Peter Oehlmann Stonehenge . Time shift

Stonehenge . Time shift

It had begun to drizzle as the Japanese man hurried past me. He ran bent forwards, trying not to lose contact with his travel group. As he lifted his arm to look at his watch I raised the camera and – of course – jerked it. Today it appears to me to be a reflection of the absurdity of my situation at that time.

A small London gallery was showing our exhibition “Protokoll Strekken – images from social life”, and had invited Jens Rötzsch and me. The travel application submitted to the artists’ association was more an act of provocation. Although we had hoped for approval, we did not truly expect to receive it – there are worse misjudgements you can make.

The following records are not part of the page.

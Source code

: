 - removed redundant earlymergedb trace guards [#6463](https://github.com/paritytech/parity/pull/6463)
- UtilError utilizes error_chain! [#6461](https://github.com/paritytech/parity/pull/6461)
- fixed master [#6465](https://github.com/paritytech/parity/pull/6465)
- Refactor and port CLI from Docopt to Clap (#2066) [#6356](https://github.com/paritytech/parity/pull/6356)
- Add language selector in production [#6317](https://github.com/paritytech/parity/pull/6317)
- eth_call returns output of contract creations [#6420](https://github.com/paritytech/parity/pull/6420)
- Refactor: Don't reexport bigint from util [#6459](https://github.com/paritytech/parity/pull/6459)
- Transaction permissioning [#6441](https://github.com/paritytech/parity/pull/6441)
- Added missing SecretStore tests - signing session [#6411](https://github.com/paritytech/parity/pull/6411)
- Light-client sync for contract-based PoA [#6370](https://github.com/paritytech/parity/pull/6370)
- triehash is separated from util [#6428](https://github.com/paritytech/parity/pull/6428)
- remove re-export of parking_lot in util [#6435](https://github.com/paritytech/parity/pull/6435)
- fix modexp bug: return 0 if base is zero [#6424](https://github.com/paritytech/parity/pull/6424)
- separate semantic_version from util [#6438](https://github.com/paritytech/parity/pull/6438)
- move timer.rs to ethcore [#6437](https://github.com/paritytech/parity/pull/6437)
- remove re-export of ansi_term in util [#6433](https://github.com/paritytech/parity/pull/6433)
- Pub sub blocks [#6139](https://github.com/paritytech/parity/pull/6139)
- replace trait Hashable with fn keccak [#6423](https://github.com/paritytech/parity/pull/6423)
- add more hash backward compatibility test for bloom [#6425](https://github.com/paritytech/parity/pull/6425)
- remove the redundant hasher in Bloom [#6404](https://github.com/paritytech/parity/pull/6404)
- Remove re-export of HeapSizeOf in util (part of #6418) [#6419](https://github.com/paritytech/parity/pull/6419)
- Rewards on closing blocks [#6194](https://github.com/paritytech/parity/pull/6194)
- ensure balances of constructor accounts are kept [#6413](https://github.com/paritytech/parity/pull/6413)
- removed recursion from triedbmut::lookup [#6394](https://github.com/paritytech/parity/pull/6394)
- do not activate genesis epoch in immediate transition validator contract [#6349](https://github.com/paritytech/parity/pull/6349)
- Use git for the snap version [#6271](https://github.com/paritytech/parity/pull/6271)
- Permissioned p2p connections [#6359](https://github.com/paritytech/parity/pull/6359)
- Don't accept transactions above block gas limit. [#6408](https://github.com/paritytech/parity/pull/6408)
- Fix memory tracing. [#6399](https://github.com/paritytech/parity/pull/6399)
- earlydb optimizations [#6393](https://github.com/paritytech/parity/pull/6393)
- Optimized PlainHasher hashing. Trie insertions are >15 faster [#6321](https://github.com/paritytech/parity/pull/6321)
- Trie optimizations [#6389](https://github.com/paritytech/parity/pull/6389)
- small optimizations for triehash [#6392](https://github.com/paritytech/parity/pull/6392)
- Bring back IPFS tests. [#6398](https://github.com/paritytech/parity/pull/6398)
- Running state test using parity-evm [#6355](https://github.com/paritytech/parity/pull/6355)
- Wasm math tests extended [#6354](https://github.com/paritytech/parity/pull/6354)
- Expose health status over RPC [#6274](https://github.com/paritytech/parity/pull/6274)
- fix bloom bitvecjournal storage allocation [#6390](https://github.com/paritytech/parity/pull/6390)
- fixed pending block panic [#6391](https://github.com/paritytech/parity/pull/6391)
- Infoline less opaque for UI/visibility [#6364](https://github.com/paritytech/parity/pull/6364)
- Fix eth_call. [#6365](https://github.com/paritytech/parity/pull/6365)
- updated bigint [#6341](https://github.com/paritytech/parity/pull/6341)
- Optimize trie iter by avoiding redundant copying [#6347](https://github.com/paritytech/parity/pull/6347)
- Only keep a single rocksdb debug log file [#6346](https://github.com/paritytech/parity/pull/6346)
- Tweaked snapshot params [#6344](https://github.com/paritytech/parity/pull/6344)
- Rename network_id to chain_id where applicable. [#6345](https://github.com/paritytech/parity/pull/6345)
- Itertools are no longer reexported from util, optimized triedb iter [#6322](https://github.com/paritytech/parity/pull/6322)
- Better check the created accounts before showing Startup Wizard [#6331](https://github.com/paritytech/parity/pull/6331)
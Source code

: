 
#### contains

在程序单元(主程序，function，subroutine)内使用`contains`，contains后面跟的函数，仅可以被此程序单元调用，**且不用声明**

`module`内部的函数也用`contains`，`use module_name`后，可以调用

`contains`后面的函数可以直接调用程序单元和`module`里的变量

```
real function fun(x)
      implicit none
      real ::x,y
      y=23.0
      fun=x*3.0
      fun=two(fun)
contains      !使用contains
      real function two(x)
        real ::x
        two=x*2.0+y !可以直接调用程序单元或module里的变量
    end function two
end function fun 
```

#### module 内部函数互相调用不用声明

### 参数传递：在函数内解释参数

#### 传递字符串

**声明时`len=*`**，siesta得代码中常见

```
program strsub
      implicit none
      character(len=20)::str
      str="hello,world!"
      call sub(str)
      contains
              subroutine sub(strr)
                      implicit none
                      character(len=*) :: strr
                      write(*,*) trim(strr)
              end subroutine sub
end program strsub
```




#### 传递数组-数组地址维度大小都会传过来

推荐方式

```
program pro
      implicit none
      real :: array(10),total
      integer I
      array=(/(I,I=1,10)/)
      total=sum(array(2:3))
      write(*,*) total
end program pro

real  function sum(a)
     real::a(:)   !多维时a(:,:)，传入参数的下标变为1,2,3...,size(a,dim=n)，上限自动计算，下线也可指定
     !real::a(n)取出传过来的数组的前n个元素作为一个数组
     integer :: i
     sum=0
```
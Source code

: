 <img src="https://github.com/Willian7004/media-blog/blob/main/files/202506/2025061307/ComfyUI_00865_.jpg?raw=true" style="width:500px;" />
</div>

So there we were in England. We financed our stay with talks, travelled around a lot and had interesting encounters. The events in the GDR had achieved an unexpected dynamism, said a BBC newsreader. We saw the news from this country and it was hard for me to grasp that it was my own.

Unreal. This is the expression that occurs to me when I think of those times. The brush fire of the Monday demonstrations appeared unreal from a foreign news perspective, unreal that my small, wholly uncharismatic homeland should suddenly be the focus of special reports on the major news channels. Unreal that I was not there.

I was a passive, detached observer of events that should have concerned me, fully concentrated on reacting to the new impressions that I was exposed to here. 

When I returned, my country was a different one. I had fallen out of time somewhat, like the Japanese man in front of the standing stones.